Copy each line below containing "withName".

[Stored items from a collection]
============

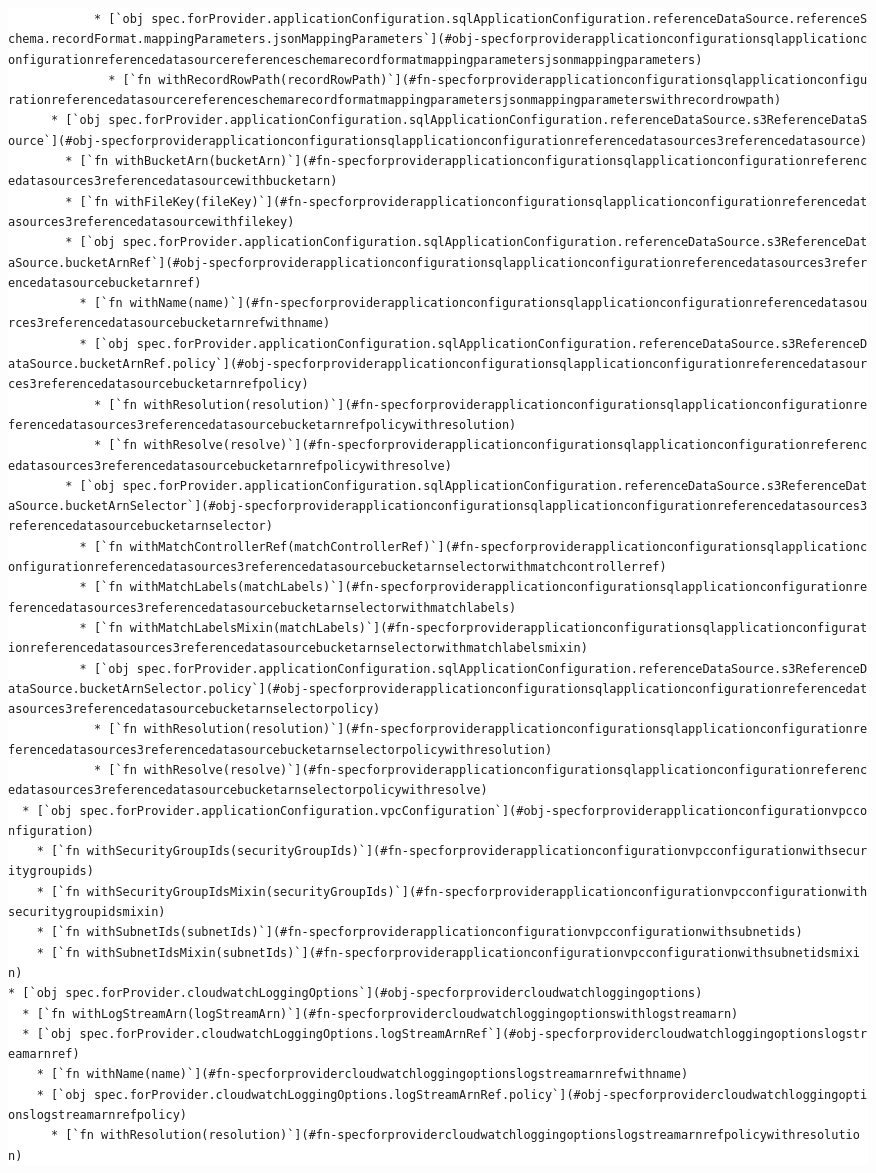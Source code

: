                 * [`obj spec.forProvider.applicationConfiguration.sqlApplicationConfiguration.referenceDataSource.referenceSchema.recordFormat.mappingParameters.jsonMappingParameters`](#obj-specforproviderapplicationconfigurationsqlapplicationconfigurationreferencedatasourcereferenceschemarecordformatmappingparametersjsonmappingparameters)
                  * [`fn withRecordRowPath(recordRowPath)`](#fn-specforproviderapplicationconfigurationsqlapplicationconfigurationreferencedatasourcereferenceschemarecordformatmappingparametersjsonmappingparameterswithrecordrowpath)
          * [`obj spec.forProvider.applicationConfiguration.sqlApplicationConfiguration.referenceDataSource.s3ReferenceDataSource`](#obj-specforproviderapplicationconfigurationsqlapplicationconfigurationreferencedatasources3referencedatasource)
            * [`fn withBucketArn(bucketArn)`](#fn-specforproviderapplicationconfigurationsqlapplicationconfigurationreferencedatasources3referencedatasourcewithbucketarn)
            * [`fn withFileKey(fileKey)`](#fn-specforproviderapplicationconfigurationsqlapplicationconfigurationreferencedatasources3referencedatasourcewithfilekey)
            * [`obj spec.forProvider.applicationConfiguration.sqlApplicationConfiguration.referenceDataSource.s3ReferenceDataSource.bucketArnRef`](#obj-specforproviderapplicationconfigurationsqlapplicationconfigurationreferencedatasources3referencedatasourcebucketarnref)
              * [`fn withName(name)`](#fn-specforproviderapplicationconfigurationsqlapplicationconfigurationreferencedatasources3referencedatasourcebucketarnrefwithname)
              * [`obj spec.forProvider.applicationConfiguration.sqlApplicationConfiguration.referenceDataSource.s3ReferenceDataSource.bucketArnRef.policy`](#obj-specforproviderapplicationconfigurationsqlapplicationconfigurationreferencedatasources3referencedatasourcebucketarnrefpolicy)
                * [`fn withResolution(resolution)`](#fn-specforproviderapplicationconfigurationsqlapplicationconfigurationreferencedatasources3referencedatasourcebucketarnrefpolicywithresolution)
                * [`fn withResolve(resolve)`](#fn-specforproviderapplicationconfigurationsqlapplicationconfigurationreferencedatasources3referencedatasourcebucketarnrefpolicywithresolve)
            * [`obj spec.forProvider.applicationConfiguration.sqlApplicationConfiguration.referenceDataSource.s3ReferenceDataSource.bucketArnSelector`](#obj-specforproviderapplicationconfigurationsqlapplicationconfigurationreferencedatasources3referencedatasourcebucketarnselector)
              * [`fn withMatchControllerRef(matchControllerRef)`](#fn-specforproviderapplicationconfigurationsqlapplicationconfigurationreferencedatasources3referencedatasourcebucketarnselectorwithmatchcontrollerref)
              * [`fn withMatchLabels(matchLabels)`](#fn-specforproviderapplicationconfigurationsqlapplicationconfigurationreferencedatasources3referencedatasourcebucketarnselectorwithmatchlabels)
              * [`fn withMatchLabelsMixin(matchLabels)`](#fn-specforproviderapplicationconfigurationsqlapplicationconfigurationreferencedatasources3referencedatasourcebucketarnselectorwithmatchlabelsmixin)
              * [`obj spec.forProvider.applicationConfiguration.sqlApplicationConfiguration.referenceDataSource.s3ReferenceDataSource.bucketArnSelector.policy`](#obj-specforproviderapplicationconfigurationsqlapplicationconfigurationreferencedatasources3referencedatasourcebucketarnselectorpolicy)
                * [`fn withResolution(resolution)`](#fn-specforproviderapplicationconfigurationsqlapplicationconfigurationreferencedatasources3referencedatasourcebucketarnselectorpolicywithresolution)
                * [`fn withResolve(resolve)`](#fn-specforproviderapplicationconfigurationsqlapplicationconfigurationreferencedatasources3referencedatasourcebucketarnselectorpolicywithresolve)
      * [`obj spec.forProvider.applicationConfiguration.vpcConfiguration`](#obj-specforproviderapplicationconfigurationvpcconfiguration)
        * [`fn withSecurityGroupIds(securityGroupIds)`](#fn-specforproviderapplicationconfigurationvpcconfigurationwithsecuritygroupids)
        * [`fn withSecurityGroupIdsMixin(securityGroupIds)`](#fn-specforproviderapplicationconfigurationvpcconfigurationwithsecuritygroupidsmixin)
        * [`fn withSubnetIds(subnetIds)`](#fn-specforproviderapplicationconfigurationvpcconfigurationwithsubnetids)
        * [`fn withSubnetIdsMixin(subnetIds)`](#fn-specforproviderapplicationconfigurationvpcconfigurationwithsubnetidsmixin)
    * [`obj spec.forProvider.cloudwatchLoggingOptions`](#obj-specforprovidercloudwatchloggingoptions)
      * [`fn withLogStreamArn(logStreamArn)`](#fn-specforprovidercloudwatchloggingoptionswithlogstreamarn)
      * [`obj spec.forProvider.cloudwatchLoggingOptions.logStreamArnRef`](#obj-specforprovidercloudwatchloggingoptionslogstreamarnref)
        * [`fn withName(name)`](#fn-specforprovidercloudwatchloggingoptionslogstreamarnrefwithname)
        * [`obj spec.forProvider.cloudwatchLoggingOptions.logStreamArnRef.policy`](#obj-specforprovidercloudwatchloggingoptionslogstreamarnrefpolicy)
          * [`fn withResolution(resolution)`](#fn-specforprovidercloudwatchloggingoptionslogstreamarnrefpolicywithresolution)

============

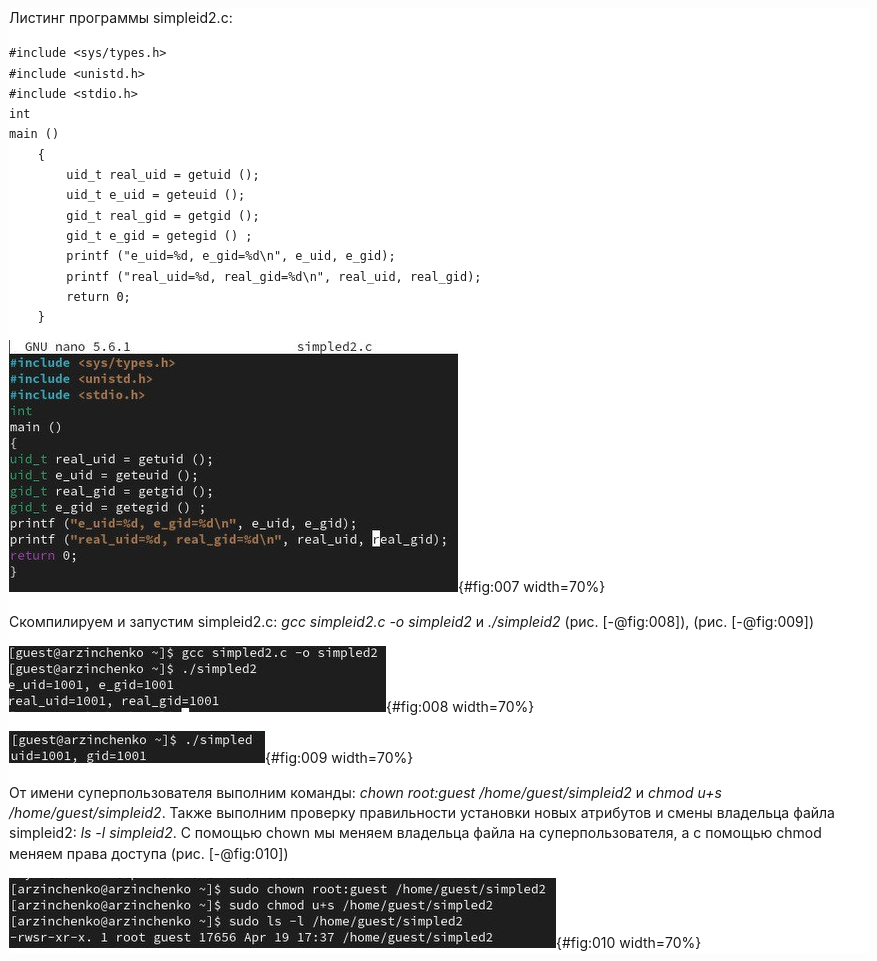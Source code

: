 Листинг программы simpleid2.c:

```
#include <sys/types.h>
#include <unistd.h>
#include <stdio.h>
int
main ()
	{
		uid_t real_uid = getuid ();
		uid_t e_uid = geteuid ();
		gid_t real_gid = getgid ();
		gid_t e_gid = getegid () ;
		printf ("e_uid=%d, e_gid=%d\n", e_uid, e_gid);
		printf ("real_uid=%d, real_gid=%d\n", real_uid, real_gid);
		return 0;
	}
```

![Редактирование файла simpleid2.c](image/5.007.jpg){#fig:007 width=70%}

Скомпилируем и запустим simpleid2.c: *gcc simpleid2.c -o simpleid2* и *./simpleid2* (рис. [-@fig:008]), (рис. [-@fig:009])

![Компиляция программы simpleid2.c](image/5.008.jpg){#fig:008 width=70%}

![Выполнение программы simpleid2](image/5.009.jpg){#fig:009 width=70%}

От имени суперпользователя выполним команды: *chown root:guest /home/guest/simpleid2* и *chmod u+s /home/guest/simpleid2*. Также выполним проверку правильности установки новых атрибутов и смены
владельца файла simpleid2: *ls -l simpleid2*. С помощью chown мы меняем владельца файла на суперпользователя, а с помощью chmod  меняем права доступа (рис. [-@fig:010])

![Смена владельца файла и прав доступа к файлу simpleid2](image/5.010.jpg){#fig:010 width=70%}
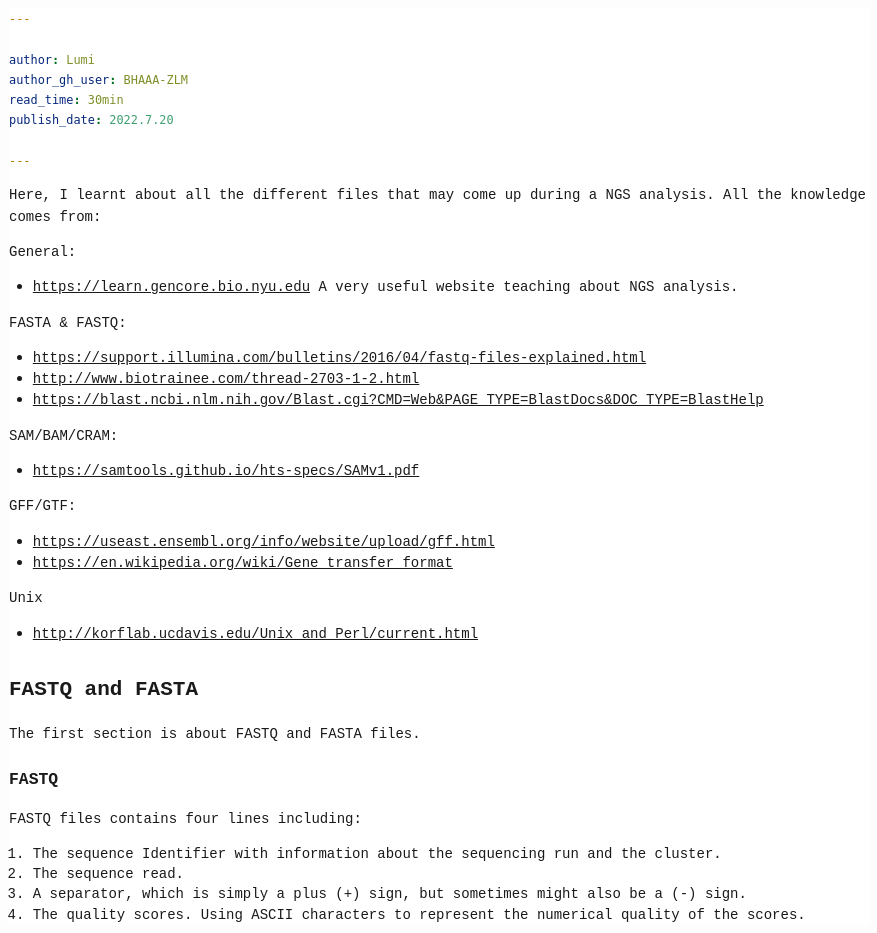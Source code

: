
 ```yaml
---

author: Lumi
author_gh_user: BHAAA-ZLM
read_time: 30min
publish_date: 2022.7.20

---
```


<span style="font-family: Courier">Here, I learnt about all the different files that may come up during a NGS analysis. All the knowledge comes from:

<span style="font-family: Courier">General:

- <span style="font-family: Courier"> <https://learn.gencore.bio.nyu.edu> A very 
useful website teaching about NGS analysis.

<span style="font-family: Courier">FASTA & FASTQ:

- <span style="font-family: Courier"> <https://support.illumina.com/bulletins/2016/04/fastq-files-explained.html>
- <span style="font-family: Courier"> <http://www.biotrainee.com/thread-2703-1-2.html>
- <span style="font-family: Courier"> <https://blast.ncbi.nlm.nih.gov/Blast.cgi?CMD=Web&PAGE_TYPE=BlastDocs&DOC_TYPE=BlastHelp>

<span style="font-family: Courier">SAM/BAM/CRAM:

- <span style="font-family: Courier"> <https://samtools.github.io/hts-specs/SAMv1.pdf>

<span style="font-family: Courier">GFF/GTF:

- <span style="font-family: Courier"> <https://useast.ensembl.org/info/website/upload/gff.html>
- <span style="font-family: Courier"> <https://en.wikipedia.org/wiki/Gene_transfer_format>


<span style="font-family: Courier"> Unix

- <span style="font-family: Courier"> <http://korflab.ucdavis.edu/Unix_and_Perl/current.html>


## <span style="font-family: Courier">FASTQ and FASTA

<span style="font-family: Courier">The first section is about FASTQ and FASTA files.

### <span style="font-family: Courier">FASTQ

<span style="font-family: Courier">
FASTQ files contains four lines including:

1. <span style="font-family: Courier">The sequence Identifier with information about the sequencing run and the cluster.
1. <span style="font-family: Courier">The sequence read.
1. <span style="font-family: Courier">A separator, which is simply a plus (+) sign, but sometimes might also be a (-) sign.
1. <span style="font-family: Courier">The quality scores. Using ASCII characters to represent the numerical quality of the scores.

============

▶ Solution for this exercise:
              * [`fn withName(name)`](#fn-specforproviderapplicationconfigurationsqlapplicationconfigurationreferencedatasources3referencedatasourcebucketarnrefwithname)
        * [`fn withName(name)`](#fn-specforprovidercloudwatchloggingoptionslogstreamarnrefwithname)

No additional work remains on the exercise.